Every line containing the string "like" is to be copied from the records.
***** Records provided
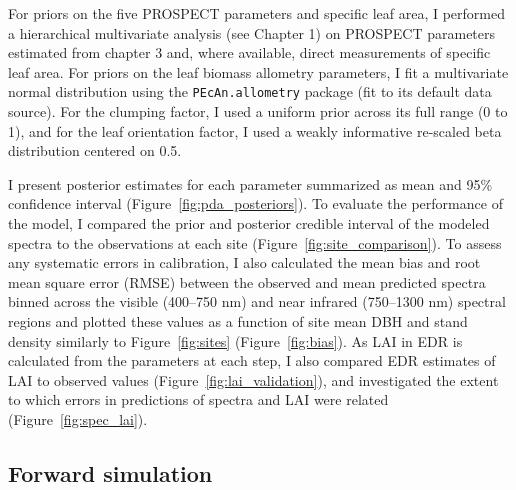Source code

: For priors on the five PROSPECT parameters and specific leaf area, I performed a hierarchical multivariate analysis (see Chapter 1) on PROSPECT parameters estimated from chapter 3 and, where available, direct measurements of specific leaf area. 
For priors on the leaf biomass allometry parameters, I fit a multivariate normal distribution using the \texttt{PEcAn.allometry} package (fit to its default data source). %
% 
% 
For the clumping factor, I used a uniform prior across its full range (0 to 1), and for the leaf orientation factor, I used a weakly informative re-scaled beta distribution centered on 0.5.

I present posterior estimates for each parameter summarized as mean and 95\% confidence interval (Figure~\ref{fig:pda_posteriors}).
To evaluate the performance of the model, I compared the prior and posterior credible interval of the modeled spectra to the observations at each site (Figure~\ref{fig:site_comparison}).
% 
% 
To assess any systematic errors in calibration, I also calculated the mean bias and root mean square error (RMSE) between the observed and mean predicted spectra binned across the visible (400--750 nm) and near infrared (750--1300 nm) spectral regions and plotted these values as a function of site mean DBH and stand density similarly to Figure~\ref{fig:sites} (Figure~\ref{fig:bias}).
As LAI in EDR is calculated from the parameters at each step, I also compared EDR estimates of LAI to observed values (Figure~\ref{fig:lai_validation}), and investigated the extent to which errors in predictions of spectra and LAI were related (Figure~\ref{fig:spec_lai}).

\subsection{Forward simulation}

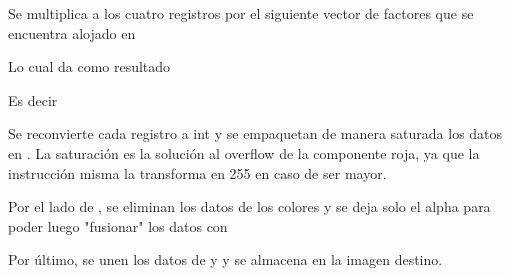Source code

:  

 

 

 

Se multiplica a los cuatro registros por el siguiente vector de factores que se encuentra alojado en 

 

Lo cual da como resultado

 

 

 

 

Es decir

 

 

 

 

Se reconvierte cada registro a int y se empaquetan de manera saturada los datos en . La saturación es la solución al overflow de la componente roja, ya que la instrucción misma la transforma en 255 en caso de ser mayor.

 

Por el lado de , se eliminan los datos de los colores y se deja solo el alpha para poder luego "fusionar" los datos con 

 

Por último, se unen los datos de  y  y se almacena en la imagen destino.

 

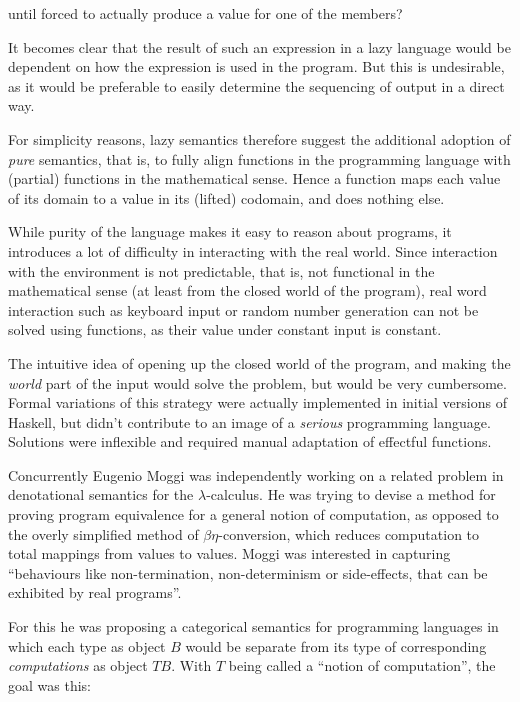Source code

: until forced to actually produce a value for one of the members?

It becomes clear that the result of such an expression in a lazy
language would be dependent on how the expression is used in the
program. But this is undesirable, as it would be preferable to easily
determine the sequencing of output in a direct way.

For simplicity reasons, lazy semantics therefore suggest the additional
adoption of \emph{pure} semantics\smartcite[p. 12-8]{hask-history}, that is, to
fully align functions in the programming language with (partial) functions in
the mathematical sense.  Hence a function maps each value of its domain to a
value in its (lifted) codomain, and does nothing else.

While purity of the language makes it easy to reason about programs, it
introduces a lot of difficulty in interacting with the real world. Since
interaction with the environment is not predictable, that is, not
functional in the mathematical sense (at least from the closed world of
the program), real word interaction such as keyboard input or random
number generation can not be solved using functions, as their value
under constant input is constant.

The intuitive idea of opening up the closed world of the program, and
making the \emph{world} part of the input would solve the problem, but
would be very cumbersome. Formal variations of this strategy were
actually implemented in initial versions of Haskell, but didn't
contribute to an image of a \emph{serious} programming language.
Solutions were inflexible and required manual adaptation of effectful
functions.

Concurrently Eugenio Moggi was independently working on a related problem in
denotational semantics for the $\lambda$-calculus. He was trying to devise a
method for proving program equivalence for a general notion of computation, as
opposed to the overly simplified method of $\beta\eta$-conversion, which
reduces computation to total mappings from values to values. Moggi was
interested in capturing ``behaviours like non-termination, non-determinism or
side-effects, that can be exhibited by real programs''\smartcite[p.
1]{moggi-89}.

For this he was proposing a categorical semantics for programming languages in
which each type as object $B$ would be separate from its type of corresponding
\emph{computations} as object $TB$. With $T$ being called a ``notion of
computation'', the goal was this\smartcite[p. 2]{moggi-89}:

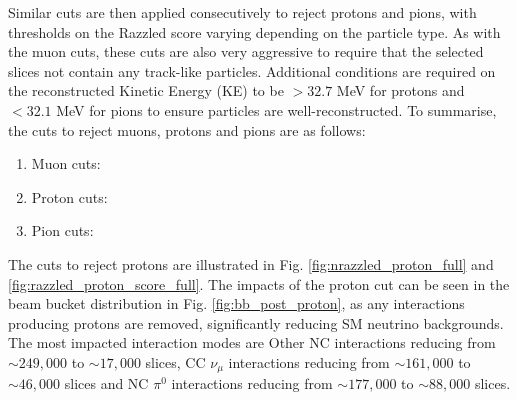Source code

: Similar cuts are then applied consecutively to reject protons and pions, with thresholds on the Razzled score varying depending on the particle type.
As with the muon cuts, these cuts are also very aggressive to require that the selected slices not contain any track-like particles.
Additional conditions are required on the reconstructed Kinetic Energy (KE) to be $ > 32.7$ MeV for protons and $< 32.1$ MeV for pions to ensure particles are well-reconstructed. 
To summarise, the cuts to reject muons, protons and pions are as follows:
\begin{enumerate}
\item Muon cuts:
\item Proton cuts:
\item Pion cuts:
\end{enumerate}

The cuts to reject protons are illustrated in Fig. \ref{fig:nrazzled_proton_full} and \ref{fig:razzled_proton_score_full}.
The impacts of the proton cut can be seen in the beam bucket distribution in Fig. \ref{fig:bb_post_proton}, as any interactions producing protons are removed, significantly reducing SM neutrino backgrounds.
The most impacted interaction modes are Other NC interactions reducing from $\sim249,000$ to $\sim17,000$ slices, CC $\nu_\mu$ interactions reducing from $\sim161,000$ to $\sim46,000$ slices and NC $\pi^0$ interactions reducing from $\sim 177,000$ to $\sim88,000$ slices.


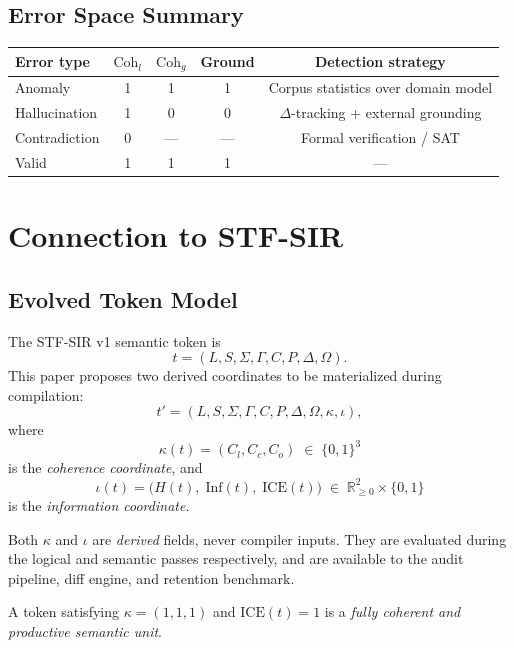 \documentclass{article}
\newcommand{\STF}{{\normalfont\textsc{STF}}}
\newcommand{\SIR}{{\normalfont\textsc{SIR}}}
\newcommand{\ICE}{\mathrm{ICE}}
\newcommand{\Inf}{\mathrm{Inf}}
\begin{document}
\subsection{Error Space Summary}

\begin{center}
\renewcommand{\arraystretch}{1.25}
\begin{tabular}{lcccc}
\toprule
Error type & $\mathrm{Coh}_l$ & $\mathrm{Coh}_g$ & Ground
           & Detection strategy \\
\midrule
Anomaly      & 1 & 1 & 1 & Corpus statistics over domain model \\
Hallucination & 1 & 0 & 0 & $\Delta$-tracking + external grounding \\
Contradiction & 0 & --- & --- & Formal verification / SAT \\
Valid        & 1 & 1 & 1 & --- \\
\bottomrule
\end{tabular}
\end{center}

\section{Connection to STF-SIR}
\label{sec:stfsir}

\subsection{Evolved Token Model}

The \STF{}-\SIR{} v1 semantic token is
\[
  t = (L, S, \Sigma, \Gamma, C, P, \Delta, \Omega).
\]
This paper proposes two derived coordinates to be materialized during compilation:
\[
  t' = (L, S, \Sigma, \Gamma, C, P, \Delta, \Omega, \kappa, \iota),
\]
where
\[
  \kappa(t) = (C_l, C_c, C_o) \;\in\; \{0,1\}^3
\]
is the \emph{coherence coordinate}, and
\[
  \iota(t) = \bigl(H(t),\; \Inf(t),\; \ICE(t)\bigr)
  \;\in\; \mathbb{R}_{\geq 0}^2 \times \{0,1\}
\]
is the \emph{information coordinate}.

Both $\kappa$ and $\iota$ are \emph{derived} fields, never compiler inputs.
They are evaluated during the logical and semantic passes respectively, and
are available to the audit pipeline, diff engine, and retention benchmark.

A token satisfying $\kappa = (1,1,1)$ and $\ICE(t) = 1$ is a \emph{fully
coherent and productive semantic unit}.
\end{document}
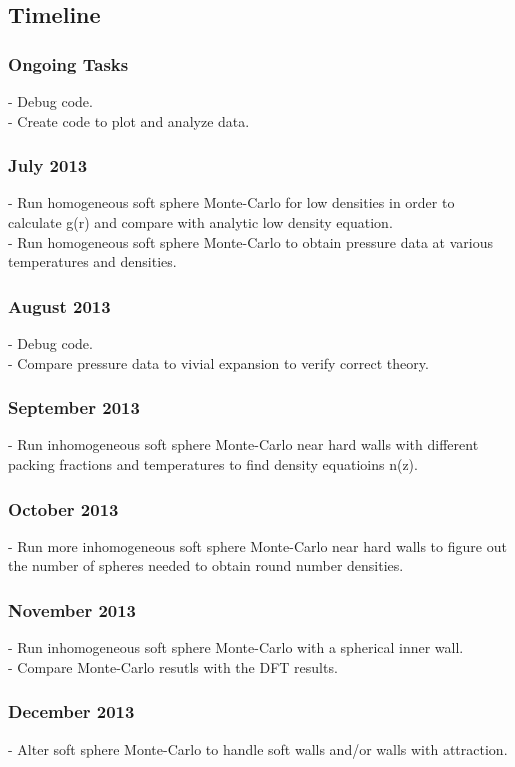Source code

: \documentclass[a4paper,12pt]{article}
\begin{document}
\subsection*{Timeline}

\subsubsection*{Ongoing Tasks}
- Debug code.\\
- Create code to plot and analyze data.

\subsubsection*{July 2013}
- Run homogeneous soft sphere Monte-Carlo for low densities in order to
calculate g(r) and compare with analytic low density equation.\\
- Run homogeneous soft sphere Monte-Carlo to obtain pressure data at
various temperatures and densities.

\subsubsection*{August 2013}
- Debug code.\\
- Compare pressure data to vivial expansion to verify correct theory.

\subsubsection*{September 2013}
- Run inhomogeneous soft sphere Monte-Carlo near hard walls with
different packing fractions and temperatures to find density
equatioins n(z).

\subsubsection*{October 2013}
- Run more inhomogeneous soft sphere Monte-Carlo near hard walls to
figure out the number of spheres needed to obtain round number
densities.

\subsubsection*{November 2013}
- Run inhomogeneous soft sphere Monte-Carlo with a spherical inner
wall.\\
- Compare Monte-Carlo resutls with the DFT results.

\subsubsection*{December 2013}
- Alter soft sphere Monte-Carlo to handle soft walls and/or walls with
attraction.
\end{document}

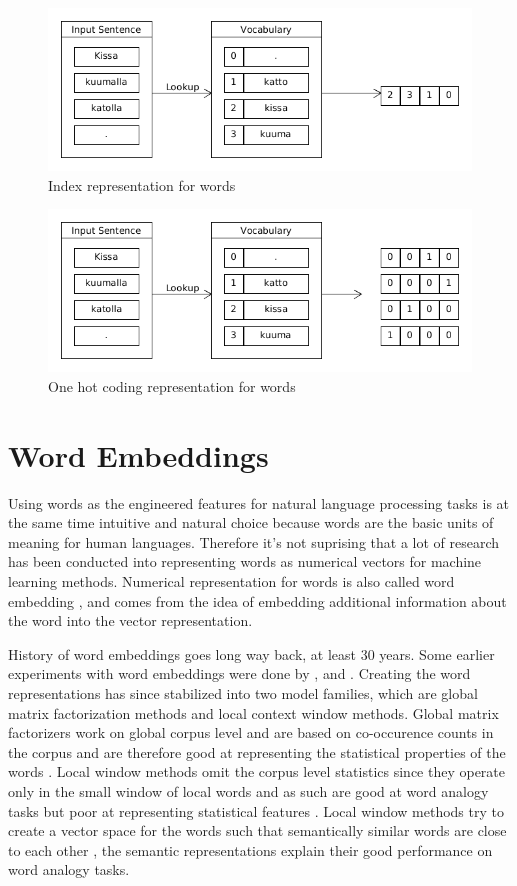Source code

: \documentclass[12pt,a4paper,english
]{tutthesis}
\begin{document}
\begin{figure}[htbp]
\caption{Index representation for words}
\label{figure:index_representation}
\centering
\includegraphics[width=12cm]{index_representation.png}
\end{figure}

\begin{figure}[htbp]
\caption{One hot coding representation for words}
\label{figure:one_hot}
\centering
\includegraphics[width=12cm]{one_hot.png}
\end{figure}

\section{Word Embeddings}
\label{se:word_embeddings}
Using words as the engineered features for natural language processing tasks is at the same time intuitive and natural choice because words are the basic units of meaning for human languages. Therefore it's not suprising that a lot of research has been conducted into representing words as numerical vectors for machine learning methods. Numerical representation for words is also called word embedding \cite{Mikolov2013a}, and comes from the idea of embedding additional information about the word into the vector representation.

History of word embeddings goes long way back, at least 30 years. Some earlier experiments with word embeddings were done by \cite{Hinton1990}, \cite{Hinton1985} and \cite{Elman1990}. Creating the word representations has since stabilized into two model families, which are global matrix factorization methods and local context window methods. Global matrix factorizers work on global corpus level and are based on co-occurence counts in the corpus and are therefore good at representing the statistical properties of the words \cite{Pennington2014}. Local window methods omit the corpus level statistics since they operate only in the small window of local words and as such are good at word analogy tasks but poor at representing statistical features \cite{Pennington2014}. Local window methods try to create a vector space for the words such that semantically similar words are close to each other \cite{Mikolov2013a}, the semantic representations explain their good performance on word analogy tasks.
\end{document}
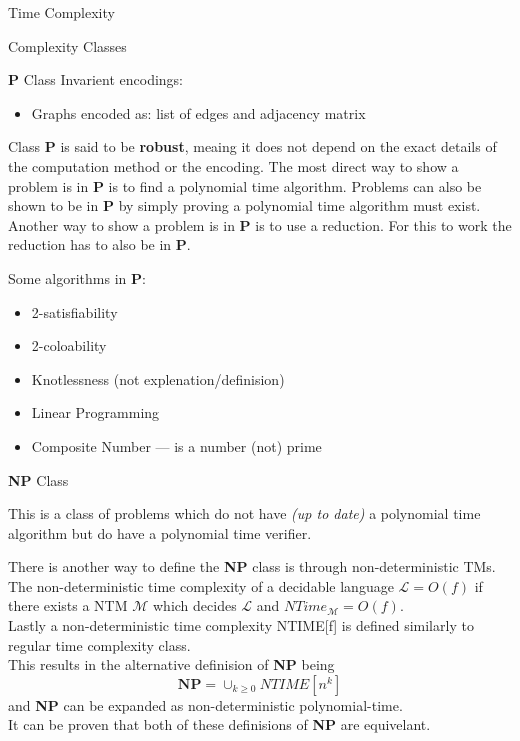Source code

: \documentclass[12pt, letterpaper]{article}
\begin{document}
\begin{section}{Time Complexity}
\begin{subsection}{Complexity Classes}
\begin{subsubsection}{\textbf{P} Class}
      Invarient encodings:
      \begin{itemize}
        \item Graphs encoded as: list of edges and adjacency matrix
      \end{itemize}

      Class \textbf{P} is said to be \textbf{robust}, meaing it does not
      depend on the exact details of the computation method or the encoding.
      The most direct way to show a problem is in \textbf{P} is to find
      a polynomial time algorithm. Problems can also be shown to be in \textbf{P}
      by simply proving a polynomial time algorithm must exist.
      Another way to show a problem is in \textbf{P} is to use a reduction.
      For this to work the reduction has to also be in \textbf{P}.

      Some algorithms in \textbf{P}:
      \begin{itemize}
        \item 2-satisfiability
        \item 2-coloability
        \item Knotlessness (not explenation/definision)
        \item Linear Programming
        \item Composite Number --- is a number (not) prime
      \end{itemize}

    \end{subsubsection}

    \begin{subsubsection}{\textbf{NP} Class}

      This is a class of problems which do not have \textit{(up to date)}
      a polynomial time algorithm but do have a polynomial time verifier.

      There is another way to define the \textbf{NP} class is through
      non-deterministic TMs. The non-deterministic time complexity
      of a decidable language \(\mathscr{L} = O(f)\) if there exists a NTM
      \(\mathscr{M}\) which decides \(\mathscr{L}\) and \(NTime_{\mathscr{M}} = O(f)\). \\
      Lastly a non-deterministic time complexity NTIME[f] is defined similarly to
      regular time complexity class. \\
      This results in the alternative definision of \textbf{NP} being
      \[\textbf{NP} = \cup_{k \geq 0} NTIME[n^{k}]\]
      and \textbf{NP} can be expanded as non-deterministic polynomial-time. \\
      It can be proven that both of these definisions of \textbf{NP} are equivelant.


\end{subsubsection}
\end{subsection}
\end{section}
\end{document}
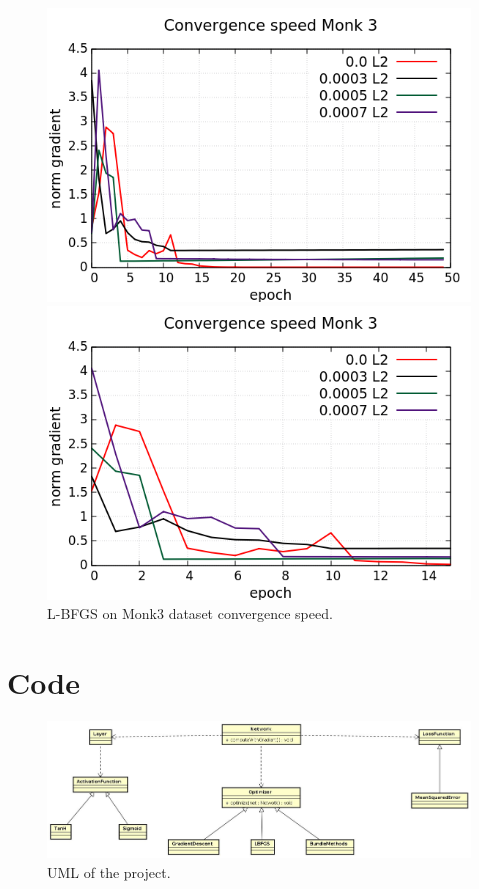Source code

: \begin{figure}[H]
	\centering
	\begin{minipage}[t]{0.5\linewidth}
		\includegraphics[width=\linewidth]{data/LBFGS/Monk3/Monk3_LBFGS_L2_CS_standard.png}
	\end{minipage}%
	\begin{minipage}[t]{0.5\linewidth}
		\includegraphics[width=\linewidth]{data/LBFGS/Monk3/Monk3_LBFGS_L2_CS_zoom.png}
	\end{minipage}
	\caption{L-BFGS on Monk3 dataset convergence speed.}
\end{figure}

\section{Code}
\begin{figure}[H]
	\centering
	\includegraphics[width=\linewidth]{img/uml.jpg}
	\caption{UML of the project.}
\end{figure}
\newpage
**********
**Response to the exercise:**
interested in capturing ``behaviours like non-termination, non-determinism or
As with the muon cuts, these cuts are also very aggressive to require that the selected slices not contain any track-like particles.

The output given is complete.